If the target Security Management Server will not use the IP address of the source, prepare the environment to recognize the new IP address. Do this before you do the steps below.
On the source server:
- Get the migration tools package.
- Extract the downloaded package.
|
Important - Put all extracted files in the same directory, and run the tools from this directory.
|
- Make sure the files have executable permissions. For example, In the temporary directory, run
chmod 777 *
- Run
fw logswitch to close the SmartView Tracker log files. Only closed logs are migrated. - Close all Check Point GUI clients that are connected to the Security Management server.
Alternatively, if this is a computer that is not in production, run cpstop on the source computer.
|
Important - If you do not close the GUI clients or run cpstop , the exported management database can become corrupted.
|
- Make sure the source server and the target server have network access.
- The source and target servers must be connected to a network.
- The connected network interface must have an IP address.
- On SecurePlatform, the
ifconfig command output must show that the interface is UP. - On Windows, the interface must be enabled in the window.
- Run the
pre_upgrade_verifier command. - Correct all errors before continuing.
- If the target server must have a different IP address than the source server, make the necessary changes on the source server.
- Export the management database.
- If SmartReporter is installed on the source server, export the Log Consolidation database.
- If SmartEvent is installed on the source server, export the Events database.
On the target server:
- Install the R76 Security Management server or a standalone deployment. Configure as required.
- Get the most updated migration tools package for the target platform (recommended) or use the installed migration tools in
$FWDIR/bin/upgrade_tools on Unix platforms or %FWDIR%\bin\upgrade_tools on Windows. - Import the management database from the source server to the target.
- If SmartReporter is installed on the source server, import the Log Consolidation database.
- If SmartEvent is installed on the source server, import the SmartEvent Events database.
- If the target server has a different IP address than the source server, make the necessary changes to the license and target computer.
If the target server is a different platform that the source server, edit the database.
- Test the target installation.
- Disconnect the source server from the network.
- Connect the target server to the network.
Preparing the Source Server for New IP Address
Licenses are related to the Security Management server IP address. If you migrate the Security Management server database to a server with a new IP address, licensing issues can arise. We recommend that you keep the same IP address for the target Security Management server. If this is not possible, you must prepare the source database before the export and edit the target database after the import.
There are additional steps for a Security Management server that manages VSX Gateways in these configurations:
- From a Security Management server to a new Domain Management Server or Security Management server
- From a Domain Management Server to a new Domain Management Server
On the source computer before migration:
- Create a new host object in SmartDashboard with the IP address of the target Security Management server.

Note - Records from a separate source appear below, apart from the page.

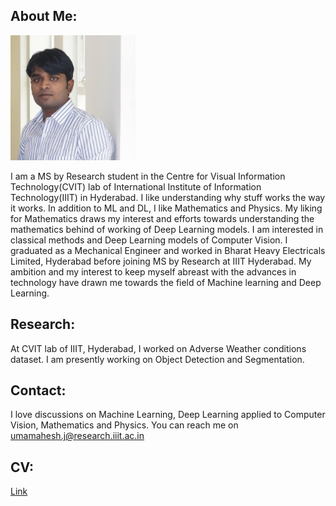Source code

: ## About Me:

<img src="webpage_dp.png" width="200" height="200">

I am a MS by Research student in the Centre for Visual Information Technology(CVIT) lab of International Institute of Information Technology(IIIT) in Hyderabad. I like understanding why stuff works the way it works. In addition to ML and DL, I like Mathematics and Physics. My liking for Mathematics draws my interest and efforts towards understanding the mathematics behind of working of Deep Learning models. I am interested in classical methods and Deep Learning models of Computer Vision. I graduated as a Mechanical Engineer and worked in Bharat Heavy Electricals Limited, Hyderabad before joining MS by Research at IIIT Hyderabad. My ambition and my interest to keep myself abreast with the advances in technology have drawn me towards the field of Machine learning and Deep Learning.


## Research:

At CVIT lab of IIIT, Hyderabad, I worked on Adverse Weather conditions dataset. I am presently working on Object Detection and Segmentation.


## Contact:

I love discussions on Machine Learning, Deep Learning applied to Computer Vision, Mathematics and Physics. You can reach me on umamahesh.j@research.iiit.ac.in

## CV:

[Link](Resume.pdf)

- Define a firewall rule that lets this new Security Management server connect to Security Gateways.
|
|
|
new server
|
|
FW1 (TCP 256)
CPD (TCP 18191)
FW1_CPRID (TCP 18208)
|
- Install the new security policy on all gateways.
- For configurations that include VSX Gateways, to these steps:
- Define the previous firewall rule again for the VSX policy.
- Install the policy on the VSX Gateways.
Getting the Migration Tools Package
It is important that you use the correct migration tools package. Download the latest version of the migration tools from the Support Center. This is the best way to make sure that you get the most recent version.
Alternatively, you can get the migration tools package from the target computer.
To get the migration tools package from the target computer:
- Install R76 on the target computer.
- Copy the complete directory from the target computer to the source computer:
- SecurePlatform / Gaia -
$FWDIR/bin/upgrade_tools - Windows -
%FWDIR%\bin\upgrade_tools
Use FTP, SCP or similar. The source directory can be anywhere, such as /var/tmp .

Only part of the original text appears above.